*** Opening Data supplied ***

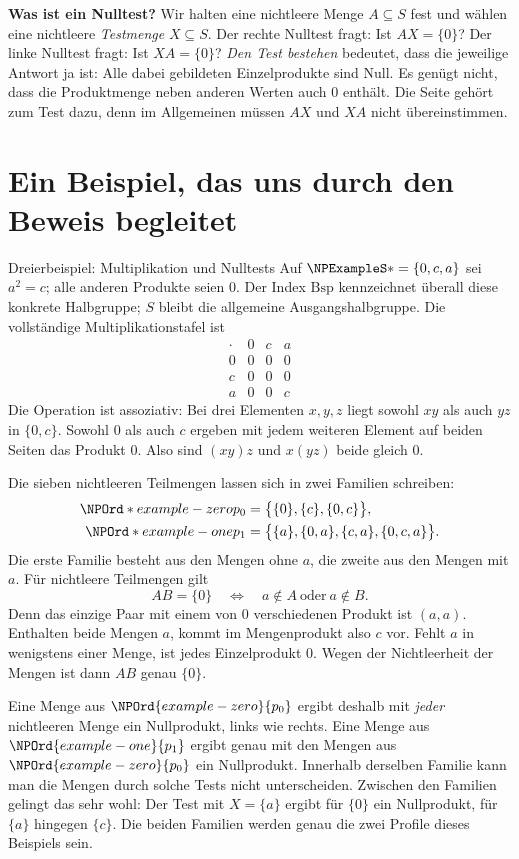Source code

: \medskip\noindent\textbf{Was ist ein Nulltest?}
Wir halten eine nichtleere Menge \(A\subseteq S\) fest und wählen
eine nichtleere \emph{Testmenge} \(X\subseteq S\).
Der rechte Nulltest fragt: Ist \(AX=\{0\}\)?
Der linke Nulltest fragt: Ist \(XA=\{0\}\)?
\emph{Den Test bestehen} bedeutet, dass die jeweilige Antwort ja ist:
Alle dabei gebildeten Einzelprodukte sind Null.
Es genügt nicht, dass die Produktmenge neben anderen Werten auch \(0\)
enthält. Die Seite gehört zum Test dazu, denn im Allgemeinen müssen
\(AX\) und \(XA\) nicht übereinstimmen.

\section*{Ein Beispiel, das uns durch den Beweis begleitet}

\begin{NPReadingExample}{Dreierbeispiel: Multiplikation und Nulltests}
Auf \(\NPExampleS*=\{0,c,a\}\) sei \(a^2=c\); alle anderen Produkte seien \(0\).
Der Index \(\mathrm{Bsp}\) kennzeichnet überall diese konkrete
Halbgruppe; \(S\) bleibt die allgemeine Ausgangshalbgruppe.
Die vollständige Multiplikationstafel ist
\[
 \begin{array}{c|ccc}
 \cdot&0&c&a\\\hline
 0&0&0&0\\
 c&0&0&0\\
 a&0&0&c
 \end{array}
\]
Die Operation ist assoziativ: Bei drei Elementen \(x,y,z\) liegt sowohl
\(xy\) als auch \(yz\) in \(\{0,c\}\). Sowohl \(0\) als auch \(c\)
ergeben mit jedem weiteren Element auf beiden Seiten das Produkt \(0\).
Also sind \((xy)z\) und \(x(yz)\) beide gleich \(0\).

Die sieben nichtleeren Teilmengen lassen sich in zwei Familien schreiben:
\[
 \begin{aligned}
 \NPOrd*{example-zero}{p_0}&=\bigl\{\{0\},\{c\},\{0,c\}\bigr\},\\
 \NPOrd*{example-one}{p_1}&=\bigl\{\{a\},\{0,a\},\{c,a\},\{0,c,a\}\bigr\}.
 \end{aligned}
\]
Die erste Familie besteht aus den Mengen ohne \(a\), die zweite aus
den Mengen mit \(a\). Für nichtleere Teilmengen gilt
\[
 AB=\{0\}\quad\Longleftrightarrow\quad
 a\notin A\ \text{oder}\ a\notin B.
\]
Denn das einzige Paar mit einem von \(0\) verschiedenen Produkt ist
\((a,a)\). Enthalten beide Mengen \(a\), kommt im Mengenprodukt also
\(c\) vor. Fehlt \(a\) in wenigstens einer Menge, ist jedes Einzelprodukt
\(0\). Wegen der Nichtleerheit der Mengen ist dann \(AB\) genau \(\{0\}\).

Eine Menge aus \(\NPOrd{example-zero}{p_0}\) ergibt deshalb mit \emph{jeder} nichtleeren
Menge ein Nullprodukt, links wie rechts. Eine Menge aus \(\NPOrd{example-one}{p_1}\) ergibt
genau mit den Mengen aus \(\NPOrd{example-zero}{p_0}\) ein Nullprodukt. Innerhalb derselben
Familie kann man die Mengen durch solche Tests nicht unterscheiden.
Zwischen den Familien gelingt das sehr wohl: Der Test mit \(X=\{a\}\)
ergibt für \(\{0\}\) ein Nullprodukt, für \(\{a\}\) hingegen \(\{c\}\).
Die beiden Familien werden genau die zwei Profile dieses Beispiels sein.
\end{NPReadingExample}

*** Closing Data supplied ***
*** Opening Data supplied ***

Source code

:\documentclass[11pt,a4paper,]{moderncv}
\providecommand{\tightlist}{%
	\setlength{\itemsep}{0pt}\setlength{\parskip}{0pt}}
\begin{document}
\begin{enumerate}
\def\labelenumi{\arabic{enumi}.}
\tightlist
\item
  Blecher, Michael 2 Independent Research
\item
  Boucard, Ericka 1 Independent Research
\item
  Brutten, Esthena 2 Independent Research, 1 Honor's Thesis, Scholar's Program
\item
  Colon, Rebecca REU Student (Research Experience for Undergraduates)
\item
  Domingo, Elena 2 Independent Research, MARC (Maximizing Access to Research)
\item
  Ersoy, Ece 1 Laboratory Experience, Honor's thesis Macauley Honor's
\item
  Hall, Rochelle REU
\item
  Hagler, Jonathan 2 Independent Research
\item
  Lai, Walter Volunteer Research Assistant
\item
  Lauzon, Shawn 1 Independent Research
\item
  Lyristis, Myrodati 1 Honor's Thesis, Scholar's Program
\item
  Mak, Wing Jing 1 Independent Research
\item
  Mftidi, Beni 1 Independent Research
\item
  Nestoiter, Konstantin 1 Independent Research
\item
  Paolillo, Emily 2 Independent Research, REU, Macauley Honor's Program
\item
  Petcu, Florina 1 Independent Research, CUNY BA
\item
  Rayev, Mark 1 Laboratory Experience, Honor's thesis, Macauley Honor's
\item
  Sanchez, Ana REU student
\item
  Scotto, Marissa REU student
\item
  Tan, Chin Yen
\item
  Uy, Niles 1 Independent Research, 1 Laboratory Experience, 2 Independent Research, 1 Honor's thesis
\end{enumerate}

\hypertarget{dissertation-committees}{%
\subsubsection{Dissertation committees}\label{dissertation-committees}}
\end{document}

*** Closing Data supplied ***

> _The problem_
Select every line of the records holding the string "fragt".

> _Task result_
Der rechte Nulltest fragt: Ist \(AX=\{0\}\)?
Der linke Nulltest fragt: Ist \(XA=\{0\}\)?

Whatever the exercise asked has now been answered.